Supported by the John Speak Trust, I spent two months this summer in Lucknow, India, studying Persian. Although the Persian language today is associated with the modern state of Iran, for many centuries it acted as a lingua franca, uniting networks of trade, literary culture and administration all across Asia. India was no exception: not only did it serve as the official language of government and administration, it also had immense cultural and literary importance. Lucknow, a regional centre of power that came to prominence in the eighteenth century, was no exception to this phenomenon, producing poets of Persian as well as Urdu whose verses are still sung and memorialized in the city today. Lucknow’s university departments and Shia religious institutions also are also repositories for Persian knowledge, as well as its libraries and archives.
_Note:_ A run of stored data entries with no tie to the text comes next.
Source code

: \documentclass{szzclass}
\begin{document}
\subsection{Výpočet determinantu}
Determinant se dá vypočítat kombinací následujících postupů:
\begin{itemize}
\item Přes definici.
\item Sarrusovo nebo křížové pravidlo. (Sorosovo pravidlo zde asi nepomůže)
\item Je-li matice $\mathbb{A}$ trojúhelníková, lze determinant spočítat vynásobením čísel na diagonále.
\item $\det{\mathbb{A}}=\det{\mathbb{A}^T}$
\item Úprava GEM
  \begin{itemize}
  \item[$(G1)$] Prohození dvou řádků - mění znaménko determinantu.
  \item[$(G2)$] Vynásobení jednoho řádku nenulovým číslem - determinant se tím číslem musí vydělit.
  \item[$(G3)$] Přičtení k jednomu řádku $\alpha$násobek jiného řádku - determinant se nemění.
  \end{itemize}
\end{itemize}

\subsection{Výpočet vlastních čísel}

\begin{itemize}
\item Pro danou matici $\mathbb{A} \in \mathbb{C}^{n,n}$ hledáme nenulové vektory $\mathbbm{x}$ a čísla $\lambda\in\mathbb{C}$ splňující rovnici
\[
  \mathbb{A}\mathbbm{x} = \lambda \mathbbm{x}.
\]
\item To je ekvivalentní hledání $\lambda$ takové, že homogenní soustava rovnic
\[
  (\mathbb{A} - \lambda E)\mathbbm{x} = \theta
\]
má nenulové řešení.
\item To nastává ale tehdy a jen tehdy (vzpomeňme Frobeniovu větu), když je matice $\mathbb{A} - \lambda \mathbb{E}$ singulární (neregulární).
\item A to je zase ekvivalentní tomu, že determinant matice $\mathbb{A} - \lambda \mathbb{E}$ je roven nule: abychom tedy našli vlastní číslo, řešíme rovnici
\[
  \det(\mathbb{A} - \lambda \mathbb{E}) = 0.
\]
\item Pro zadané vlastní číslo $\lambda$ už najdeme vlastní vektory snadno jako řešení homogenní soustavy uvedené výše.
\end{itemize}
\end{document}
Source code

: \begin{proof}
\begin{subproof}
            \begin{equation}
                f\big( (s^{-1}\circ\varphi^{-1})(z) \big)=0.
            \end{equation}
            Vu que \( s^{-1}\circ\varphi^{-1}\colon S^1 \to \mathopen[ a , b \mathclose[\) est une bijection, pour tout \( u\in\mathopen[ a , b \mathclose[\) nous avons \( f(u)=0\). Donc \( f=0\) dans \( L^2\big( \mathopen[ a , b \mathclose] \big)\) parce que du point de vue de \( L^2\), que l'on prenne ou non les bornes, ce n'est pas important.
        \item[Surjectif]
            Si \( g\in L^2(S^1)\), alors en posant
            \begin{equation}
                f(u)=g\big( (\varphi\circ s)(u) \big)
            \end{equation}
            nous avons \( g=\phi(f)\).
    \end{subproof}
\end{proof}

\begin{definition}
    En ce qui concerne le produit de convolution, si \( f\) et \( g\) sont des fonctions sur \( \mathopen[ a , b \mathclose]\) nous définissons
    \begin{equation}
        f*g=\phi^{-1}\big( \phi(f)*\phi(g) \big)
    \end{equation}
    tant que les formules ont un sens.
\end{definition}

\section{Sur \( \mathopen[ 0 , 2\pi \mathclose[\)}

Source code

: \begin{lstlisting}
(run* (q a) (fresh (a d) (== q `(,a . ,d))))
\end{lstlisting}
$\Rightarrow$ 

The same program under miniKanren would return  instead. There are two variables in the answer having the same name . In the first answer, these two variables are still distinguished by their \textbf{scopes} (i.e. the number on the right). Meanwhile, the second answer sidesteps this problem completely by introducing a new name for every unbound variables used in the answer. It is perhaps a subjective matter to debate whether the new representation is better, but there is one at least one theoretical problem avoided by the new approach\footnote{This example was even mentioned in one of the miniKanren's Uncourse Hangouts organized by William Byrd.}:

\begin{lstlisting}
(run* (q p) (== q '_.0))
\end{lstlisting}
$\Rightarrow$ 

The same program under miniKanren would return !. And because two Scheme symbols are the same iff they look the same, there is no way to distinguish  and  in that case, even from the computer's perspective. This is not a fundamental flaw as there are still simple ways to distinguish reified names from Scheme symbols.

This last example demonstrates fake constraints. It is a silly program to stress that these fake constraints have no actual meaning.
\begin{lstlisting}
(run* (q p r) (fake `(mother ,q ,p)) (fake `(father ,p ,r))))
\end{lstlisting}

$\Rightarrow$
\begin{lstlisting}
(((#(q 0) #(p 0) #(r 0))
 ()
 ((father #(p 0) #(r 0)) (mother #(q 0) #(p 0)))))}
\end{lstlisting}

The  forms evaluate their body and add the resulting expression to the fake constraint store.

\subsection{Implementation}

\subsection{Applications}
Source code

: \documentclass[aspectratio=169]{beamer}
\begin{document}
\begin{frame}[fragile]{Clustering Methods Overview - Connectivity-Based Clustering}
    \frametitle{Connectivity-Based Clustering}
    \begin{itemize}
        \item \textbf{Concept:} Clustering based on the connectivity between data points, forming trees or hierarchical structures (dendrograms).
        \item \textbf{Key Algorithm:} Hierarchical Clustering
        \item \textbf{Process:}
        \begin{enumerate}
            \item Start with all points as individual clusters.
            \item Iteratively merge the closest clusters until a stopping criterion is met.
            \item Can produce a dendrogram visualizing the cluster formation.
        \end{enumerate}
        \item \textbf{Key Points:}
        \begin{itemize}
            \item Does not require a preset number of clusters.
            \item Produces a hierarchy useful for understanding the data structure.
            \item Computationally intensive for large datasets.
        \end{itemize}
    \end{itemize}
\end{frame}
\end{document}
I was studying at the American Institute of Indian Studies, which largely trains academics in languages for the study of South Asia. Studying four hours a day of Persian, was intense, especially when it involved deciphering older forms of the language and its transcription, but tea breaks and conversation with our fellow-students and extremely knowledgeable teachers offered welcome respite, as did Lucknow’s famous cuisine – never have I tasted such kebabs.
Wandering around the city was a magical experience. Lucknow’s many important architectural and historical monuments include the British Residency, the site of a crucial battle in 1857; majestic imambarahs (Shia places of worship) sponsored by its opulent, civic-minded rulers in the eighteenth and nineteenth centuries; tombs of locally-revered saints (bustling places of activity, especially on Thursday night) and of former rulers (much quieter – even eerily so); buildings from palace complexes; and the remains of the city’s famous gardens. Despite the heat, it was easy to spend the whole day wandering from place to place, catching glimpses of the city’s architectural heritage.
The program’s field trips and sponsored lectures offered further insight into Persian in India: we had talks delivered in Persian about the importance of the language to local Sufi orders; how to do research into Persian-language archival texts in North India; and the tradition of Mughal imperial biography in Persian.
On trips to shrines just outside the city (Kakori Sharif and Dewa Sharif), we read Persian inscriptions and poems, and heard Persian poems sung by qawwals.
I recently started an MSc in South Asian Studies at the University of Oxford, and thanks to the John Speak Trust’s sponsorship of my studies in India, was able to be placed into second-year Persian – an opportunity impossible on my one-year programme without priot intensive study.
I am extremely grateful for the Trust for making my wonderful summer possible. Not only was it a fascinating and immensely enjoyable experience, it is also of great value for my future studies and potential career.